Лунки промывают четыре раза 400 мкл рабочего буфера для промывания. Выдерживают в течение 15-30 сек и затем жидкость аспирируют. После промывания планшет переворачивают и сушат при поглощении тканью. В каждую лунку, за исключением хромогенного контроля, вносят 100 мкл антикроличьего, меченного пероксидазой из хрена IgG. Планшет покрывают и инкубируют в течение 30 мин при комнатной температуре. Лунки промывают четыре раза 400 мкл рабочего буфера для промывания. Выдерживают в течение 15-30 сек и затем жидкость аспирируют. После промывания планшет переворачивают и сушат при поглощении тканью. В каждую лунку вносят 100 мкл ТМВ (стабилизированный хромогенный субстрат) и инкубируют в течение 30 мин при комнатной температуре в темноте.
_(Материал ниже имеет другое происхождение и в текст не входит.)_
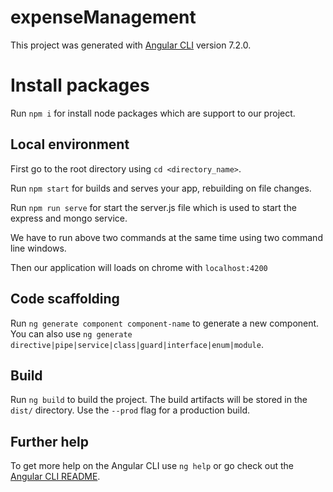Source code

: # expenseManagement

This project was generated with [Angular CLI](https://github.com/angular/angular-cli) version 7.2.0.

# Install packages

Run `npm i` for install node packages which are support to our project.

## Local environment

First go to the root directory using `cd <directory_name>`.

Run `npm start` for builds and serves your app, rebuilding on file changes.

Run `npm run serve` for start the server.js file which is used to start the express and mongo service.

We have to run above two commands at the same time using two command line windows. 

Then our application will loads on chrome with `localhost:4200`

## Code scaffolding

Run `ng generate component component-name` to generate a new component. You can also use `ng generate directive|pipe|service|class|guard|interface|enum|module`.

## Build

Run `ng build` to build the project. The build artifacts will be stored in the `dist/` directory. Use the `--prod` flag for a production build.

## Further help

To get more help on the Angular CLI use `ng help` or go check out the [Angular CLI README](https://github.com/angular/angular-cli/blob/master/README.md).
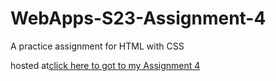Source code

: # WebApps-S23-Assignment-4
A practice assignment for HTML with CSS

hosted at[click here to got to my Assignment 4](https://44-563-web-apps-s23.github.io/44563-webapps-s23-assignment4-Moparthy1999/)
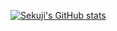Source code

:[![Sekuji's GitHub stats](https://github-readme-stats.vercel.app/api?username=sekuji)](https://github.com/anuraghazra/github-readme-stats)
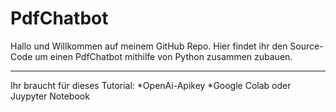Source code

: # PdfChatbot

Hallo und Willkommen auf meinem GitHub Repo. 
Hier findet ihr den Source-Code um einen PdfChatbot mithilfe von Python zusammen zubauen.

***
Ihr braucht für dieses Tutorial:
*OpenAi-Apikey
*Google Colab oder Juypyter Notebook
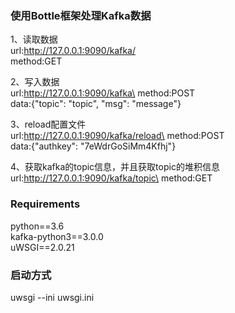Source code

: ### 使用Bottle框架处理Kafka数据
1、读取数据\
    url:http://127.0.0.1:9090/kafka/<topic>\
    method:GET
    
2、写入数据\
    url:http://127.0.0.1:9090/kafka\
    method:POST\
    data:{"topic": "topic", "msg": "message"}

3、reload配置文件\
    url:http://127.0.0.1:9090/kafka/reload\
    method:POST\
    data:{"authkey": "7eWdrGoSiMm4Kfhj"}

4、获取kafka的topic信息，并且获取topic的堆积信息\
    url:http://127.0.0.1:9090/kafka/topic\
    method:GET


### Requirements
python==3.6\
kafka-python3==3.0.0\
uWSGI==2.0.21

### 启动方式
uwsgi --ini uwsgi.ini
Цвет переходит в синий. Вносят 100 мкл стоп-раствора. Планшет осторожно похлопывают для перемешивания. Цвет должен измениться на желтый. Интенсивность окраски определяют на ридере при длине волны А450 нм против хромогенного контроля (=100 мкл ТМВ+100 мкл стоп-раствора) в качестве контроля. Поглощение определяют в течение 2 ч после окончания анализа.

Пример 111

Протокол определения активности каспазы-3/7

Можно спланировать показательный протокол определения активности каспазы-3/7, как представлено ниже. На 1 сутки клетки НСТ-116 высевают из расчета 0,015×106 клеток/50 мкл/лунка. Инкубируют при 37°С в СО2-термостате. На 2 сутки из лунок удаляют 25 мкл среды. Клетки НСТ-116 обрабатывают 1, 3 и 5 мкМ тестируемого соединения. Положительный контроль обрабатывают 0,01, 0,1, 1 мкМ стауроспорина. Шесть лунок с отрицательным контролем обрабатывают только средой (добавляют 25 мкл разведенной пробы в соответствующие лунки). Инкубируют в течение 24 ч при 37°С в СО2-термостате. На 3 сутки готовят гомогенный реагент для постановки теста определения активности каспазы-3/7 Apo-ONE (Promega) из расчета 10 мкл реагента/1 мл буфера. Вносят 50 мкл разбавленного реагента. Инкубируют в течение 1 ч при комнатной температуре. Определяют флуоресценцию при длинах волн 485/520.

Пример 112

Протокол окрашивания аннексином V-Alexa 488

Можно спланировать протокол окрашивания аннексином V-Alexa 488, как представлено ниже. На 1 сутки клетки НСТ-116 высевают из расчета 1,5-2,0×106 клеток/чашка диаметром 10 см/10 мл среды. Инкубируют в течение 24 ч при 37°С в СО2-термостате. На следующие сутки клетки обрабатывают 1, 2, 3, 4 и 5 мкМ тестируемого соединения. Один или два планшета оставляют не обработанными (только среда) в качестве контрольных планшетов. Используют следующие контроли: необработанные пробы (без Alexa или йодида пропидия), контроли, обработанные только йодидом пропидия или Alexa 488, и контроли, обработанные обоими Alexa 488 и йодидом пропидия. Собирают клетки (собирают прикрепленные, а также плавающие клетки). Клетки дважды промывают холодным PBS. Клетки ресуспедируют в буфере для связывания аннексина 1×.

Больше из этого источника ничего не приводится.